= Montù =

Variety of grape

Montù (or Montuni) is an Italian wine grape variety that is grown in the Emilia region of central Italy. While ampelographers believe that the grape is indigenous to the plains of the Po river, its numbers have been steadily declining with 1200 hectares (3000 acres) reported in 1990.

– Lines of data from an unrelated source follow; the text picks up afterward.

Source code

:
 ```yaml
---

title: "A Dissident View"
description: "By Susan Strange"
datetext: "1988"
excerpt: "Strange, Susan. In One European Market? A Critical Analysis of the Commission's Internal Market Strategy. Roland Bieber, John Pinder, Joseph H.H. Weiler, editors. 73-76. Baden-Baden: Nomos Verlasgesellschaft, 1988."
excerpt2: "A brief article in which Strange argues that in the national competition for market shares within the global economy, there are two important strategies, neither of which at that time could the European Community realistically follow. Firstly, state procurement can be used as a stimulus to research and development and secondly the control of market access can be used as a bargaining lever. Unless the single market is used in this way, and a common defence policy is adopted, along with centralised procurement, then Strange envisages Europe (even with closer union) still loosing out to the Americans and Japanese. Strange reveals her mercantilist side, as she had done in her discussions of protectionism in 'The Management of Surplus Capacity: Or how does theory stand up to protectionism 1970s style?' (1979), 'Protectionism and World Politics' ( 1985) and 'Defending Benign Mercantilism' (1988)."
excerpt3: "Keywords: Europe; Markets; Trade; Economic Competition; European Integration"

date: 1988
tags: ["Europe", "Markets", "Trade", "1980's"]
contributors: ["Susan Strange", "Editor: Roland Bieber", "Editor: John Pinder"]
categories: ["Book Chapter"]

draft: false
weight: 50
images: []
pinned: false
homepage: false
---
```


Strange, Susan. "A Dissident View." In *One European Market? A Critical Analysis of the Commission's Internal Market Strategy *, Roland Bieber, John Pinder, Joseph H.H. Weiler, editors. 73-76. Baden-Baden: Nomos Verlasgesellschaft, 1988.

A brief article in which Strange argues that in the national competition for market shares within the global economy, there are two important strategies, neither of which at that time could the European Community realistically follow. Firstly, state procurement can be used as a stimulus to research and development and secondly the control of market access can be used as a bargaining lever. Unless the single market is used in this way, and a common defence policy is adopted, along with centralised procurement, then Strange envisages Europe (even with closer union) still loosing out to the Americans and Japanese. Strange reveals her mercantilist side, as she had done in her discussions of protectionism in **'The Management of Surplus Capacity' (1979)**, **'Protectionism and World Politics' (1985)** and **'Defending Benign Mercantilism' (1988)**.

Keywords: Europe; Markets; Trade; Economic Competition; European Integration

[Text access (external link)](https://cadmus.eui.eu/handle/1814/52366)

There is some confusion about the color of the grapes with the Vitis International Variety Catalogue describing Montù as a blanc grape, while wine expert Jancis Robinson and writers Joe Bastianich and David Lynch describe the grape as a red wine variety. According to Italian wine laws, Montù is a permitted variety in the white Denominazione di origine controllata (DOC) wine of Montuni del Reno.

==DOC wines==
Along the banks of the Reno river in Emilia-Romagna, Montù is the primary variety in the white DOC wine of Montuni del Reno. Here the grape must make up at least 85% of the blend with other non-aromatic local white grape varieties permitted to make up the remainder. The wine can be made in both a still and semi-sparkling frizzante style. Grapes destined for DOC production must be harvested with to yield no greater than 18 tonnes/hectares with the finished wine needing to attaining a minimum alcohol level of 10.5%.

==Wines==
According to wine writer Paul Saunders, Montù produces "pleasant straw-yellow colored white wine."

==Synonyms==
Over the years Montù has been known under a variety of synonyms including Bianchetto, Bianchiana, Bianchino, Montoncello, Montonego bianco, Montuni and Montuno.